Many studies have confirmed the correlation between the consumption of virgin olive oil and human health promotion (reviewed in Foscolou et al 2018); however, these compounds are synthesised in a very low concentration, which in turn increases the demand for their yield improvement. Unlike other refined olive oils, the virgin olive oil refining process does not involve the use of chemicals\solvents, which would result in chemical composition variation between the refined oils and the virgin olive oils. Among the 200 phytochemicals that contribute to the conformation of the chemical profile of olive oil, triacylglycerols (unsaturated), phenolic compounds and tocopherols, are the main constituents of virgin olive oil. Nevertheless, this chemical profile is largely influenced by many factors including, cultivar, exposure to stress, and agronomical factors, and therefore, not all extracted olive oils have the same chemical profile or biological activities (Obied et al 2008; Rotondi et al 2010; Foscolou et al 2018).

Little is known about the specialised secondary metabolites biosynthesis of these three plants. For example, whilst Martin et al (2010) have identified some sesquiterpene synthase encoding genes in grape, their analysis was based on biochemical reactions, with no description of gene cluster organization underlying the identified enzymes. In recent years, many terpene synthases have been successfully characterised from plants, fungi and bacteria using whole genome sequencing (Medema and Osbourn 2016; Nützmann et al 2016; Töpfer et al 2017; Polturak and Osbourn 2021; Al-Salihi et al 2021). In this context, our study employed in silico genome mining to explore the diversity and the phylogenetic relationship of the terpene biosynthetic gene clusters across three plant genomes: grape (V. vinifera), strawberry (F. vesca), and olive (O. europaea), expanding the publicly available genomic data underlying terpene-like compounds biosynthesis within the three selected plants.

Materials and methods

Prediction of the secondary metabolite biosynthetic gene clusters

Given its efficiency in biosynthetic gene cluster prediction, the antiSMASH tool (Reddy et al 2020) was used to investigate the genomic data of three selected plants: grape (V. vinifera), strawberry (F. vesca), and olive (O. europaea) for secondary metabolite biosynthetic gene clusters, particularly terpene-like compounds.
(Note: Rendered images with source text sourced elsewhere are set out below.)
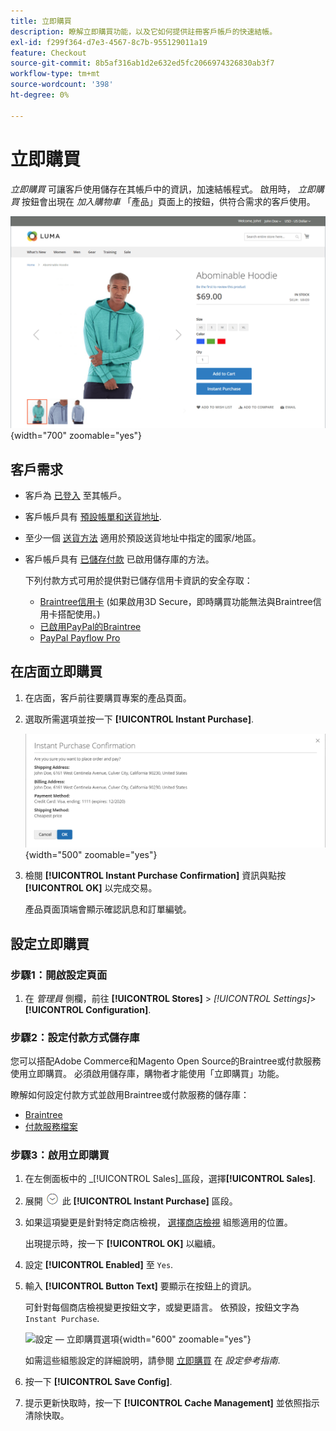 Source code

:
 ```yaml
---
title: 立即購買
description: 瞭解立即購買功能，以及它如何提供註冊客戶帳戶的快速結帳。
exl-id: f299f364-d7e3-4567-8c7b-955129011a19
feature: Checkout
source-git-commit: 8b5af316ab1d2e632ed5fc2066974326830ab3f7
workflow-type: tm+mt
source-wordcount: '398'
ht-degree: 0%

---
```


# 立即購買

_立即購買_ 可讓客戶使用儲存在其帳戶中的資訊，加速結帳程式。 啟用時， _立即購買_ 按鈕會出現在 _加入購物車_ 「產品」頁面上的按鈕，供符合需求的客戶使用。

![顯示「立即購買」選項的產品頁面](./assets/storefront-checkout-instant-purchase.png){width="700" zoomable="yes"}

## 客戶需求

- 客戶為 [已登入](../customers/customer-sign-in.md) 至其帳戶。

- 客戶帳戶具有 [預設帳單和送貨地址](../customers/account-dashboard-address-book.md).

- 至少一個 [送貨方法](delivery.md) 適用於預設送貨地址中指定的國家/地區。

- 客戶帳戶具有 [已儲存付款](../stores-purchase/stored-payment-methods.md) 已啟用儲存庫的方法。

  下列付款方式可用於提供對已儲存信用卡資訊的安全存取：

   - [Braintree信用卡](braintree.md) (如果啟用3D Secure，即時購買功能無法與Braintree信用卡搭配使用。)
   - [已啟用PayPal的Braintree](braintree.md)
   - [PayPal Payflow Pro](paypal-payflow-pro.md)

## 在店面立即購買

1. 在店面，客戶前往要購買專案的產品頁面。

1. 選取所需選項並按一下 **[!UICONTROL Instant Purchase]**.

   ![確認對話方塊以確認立即購買](./assets/storefront-checkout-instant-purchase-confirmation.png){width="500" zoomable="yes"}

1. 檢閱 **[!UICONTROL Instant Purchase Confirmation]** 資訊與點按 **[!UICONTROL OK]** 以完成交易。

   產品頁面頂端會顯示確認訊息和訂單編號。

## 設定立即購買

### 步驟1：開啟設定頁面

1. 在 _管理員_ 側欄，前往 **[!UICONTROL Stores]** > _[!UICONTROL Settings]_>**[!UICONTROL Configuration]**.

### 步驟2：設定付款方式儲存庫

您可以搭配Adobe Commerce和Magento Open Source的Braintree或付款服務使用立即購買。 必須啟用儲存庫，購物者才能使用「立即購買」功能。

瞭解如何設定付款方式並啟用Braintree或付款服務的儲存庫：

- [Braintree](braintree.md)
- [付款服務檔案](https://experienceleague.adobe.com/docs/commerce-merchant-services/payment-services/guide-overview.html)

### 步驟3：啟用立即購買

1. 在左側面板中的 _[!UICONTROL Sales]_區段，選擇&#x200B;**[!UICONTROL Sales]**.

1. 展開 ![展開選擇器](../assets/icon-display-expand.png) 此 **[!UICONTROL Instant Purchase]** 區段。

1. 如果這項變更是針對特定商店檢視， [選擇商店檢視](../configuration-reference/scope-change.md#set-the-scope) 組態適用的位置。

   出現提示時，按一下 **[!UICONTROL OK]** 以繼續。

1. 設定 **[!UICONTROL Enabled]** 至 `Yes`.

1. 輸入 **[!UICONTROL Button Text]** 要顯示在按鈕上的資訊。

   可針對每個商店檢視變更按鈕文字，或變更語言。 依預設，按鈕文字為 `Instant Purchase`.

   ![設定 — 立即購買選項](../configuration-reference/sales/assets/sales-instant-purchase.png){width="600" zoomable="yes"}

   如需這些組態設定的詳細說明，請參閱 [立即購買](../configuration-reference/sales/sales.md#instant-purchase) 在 _設定參考指南_.

1. 按一下 **[!UICONTROL Save Config]**.

1. 提示更新快取時，按一下 **[!UICONTROL Cache Management]** 並依照指示清除快取。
The unannotated genomes were first downloaded from either NCBI or JGI reservoirs, then submitted to the antiSMASH platform and the overall structure of all secondary metabolites biosynthetic gene clusters were predicted.

Functional annotation

To examine whether the selected genes are unique to the selected species or distributed within a small or large number of species, the predicted gene clusters of the selected species were further annotated via Blast search against the NCBI platform. The annotation was completed by the individual Blast search of the sequences of the selected enzymes against the NCBI website, using appropriate model and parameters of the standard protein BLAST suite including non-redundant protein sequences for the type of the database search, maximum 100 match for the target sequences, the expected threshold was 0.05, for the scoring parameters; matrix = BLOSUM62, gap costs = existence: 11 extension: 1, and the compositional adjustments = conditional compositional score matrix adjustment, so the most likely homologous sequences could be obtained.

Phylogenetic analysis

The MegaX software (Blin et al 2017) was used to construct the phylogenetic tree for the selected terpene synthases of the three species. The most appropriate model for the aligned sequence was estimated using the following parameters, for example, to test the tree reliability we used the bootstrap method with an average of 50 replicates, and the gaps\missing data were treated with partial deletion, while 95% was used to define the site coverage for all alignment positions. The initial tree was automatically estimated by selecting the option neighbour-Join and BioNJ and then applying the Nearest-Neighbor-Interchange parameter.

Results and discussion

Secondary metabolite profile of V. vinifera, F. vesca and O. europaea and their associated biosynthetic gene clusters

In total, 24 terpene-like genes were predicted in the three selected genomes and symbolised as G1-G10, S1-S12 and O1-O2 for grape, strawberry and olive respectfully. These preliminary findings were further verified via the Interpro platform and an extensive literature search on the mentioned compounds, revealing their chemical and biological properties as well as their pharmaceutical potentials and are described in the below sections and Table 1.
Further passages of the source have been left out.